This story was produced by the American Homefront Project, a public media collaboration that reports on American military life and veterans.
From the American Homefront Project:
When Defense Secretary Pete Hegseth brought hundreds of generals, admirals, and senior enlisted troops together at Marine Corps Base Quantico in September, his message was simple: get fit or get out.
“It’s tiring to look out at combat formations — or really any formation — and see fat troops,” he said. “Likewise, it’s completely unacceptable to see fat generals and admirals in the halls of the Pentagon… It’s a bad look. It is bad, and it’s not who we are.”
Much of what Hegseth proposed are things the military branches already are doing. Troops already must take fitness tests and meet body composition rules. But his overhaul would harden those expectations by requiring daily workouts and adding more tests. For combat jobs, it would scrap male and female minimums in favor of one standard based on today’s male requirements.
For Sarah Rondinone, a dietitian who served in both the Navy and Army, Hegseth’s strong rhetoric raises concerns. She agrees troops need to be functionally fit, but worries that scolding and shaming them will worsen a longstanding issue in the military: fad dieting and disordered eating.
“It’s known that when height and weight [measurement] comes around, everybody doesn’t eat for three days,” she said. “The culture surrounding it is just not what it should be.”
A 2023 Defense Department study found that eating disorders in the military are growing at a substantial rate. That includes conditions such as anorexia nervosa, bulimia nervosa, and binge eating disorder.
Rondinone has also seen service members engage in other forms of disordered eating that don’t meet the criteria for a medical diagnosis – such as subsisting on chicken broth for days before a measurement. Other troops apply hemorrhoid cream and wrap their waists in plastic wrap to sweat out water weight.
“People will consume laxatives to completely get everything out of their system. Then, oppositely, I have seen people with anorexia nervosa put rocks in their uniform to make weight, because the weight standards go both ways,” she said.
Rondinone now works with SEA WAVES, a nonprofit organization focused on military eating disorder support and mental health. She says Hegseth’s message ignores a range of medical and personal factors that can put service members outside weight standards, such as medications, surgery, or postpartum recovery. She also points out that the standards often rely largely on body mass index, a measure developed in the 19th century that does not account for muscle, genetics, or individual health history.
“You have people that compete in body builder competitions who have 6 percent body fat that are failing these standards because they’re overweight technically,” she said. “But body mass and body composition are not the same for everybody.”

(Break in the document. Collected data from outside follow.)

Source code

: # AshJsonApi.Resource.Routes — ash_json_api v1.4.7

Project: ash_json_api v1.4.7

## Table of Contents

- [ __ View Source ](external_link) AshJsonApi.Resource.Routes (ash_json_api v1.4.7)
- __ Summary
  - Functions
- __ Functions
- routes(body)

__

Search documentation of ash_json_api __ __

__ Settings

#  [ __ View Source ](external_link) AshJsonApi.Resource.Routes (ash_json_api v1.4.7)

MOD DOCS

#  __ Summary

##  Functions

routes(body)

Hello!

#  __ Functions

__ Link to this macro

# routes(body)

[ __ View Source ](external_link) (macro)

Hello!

Some experts point to tools like Bod Pods, which use air displacement to measure body fat and lean mass, as more accurate alternatives, though the military has not widely adopted them. Others say fitness and body composition standards should be aligned with a service member’s specific job.
“The military does need to have standards,” said Leah Stiles, founder and CEO of SEA WAVES. “But we need to be concerned with how we’re meeting and reaching those standards. It shouldn’t just be pass or fail, green check mark or red X.”
She said that binary mindset, along with limited prevention and support programs for eating disorders, can push service members toward unhealthy behaviors, which in turn hurt readiness. For instance, she said troops who restrict their calorie intake and increase exercise can reduce their bodies’ available energy.
“The consequences that come from getting into the state of low energy availability are things like brain fog, delayed decision making, delayed recovery after injury, and the list goes on,” she said. “Those aren’t the people that we want beside us on the battlefield or in tense military operations.”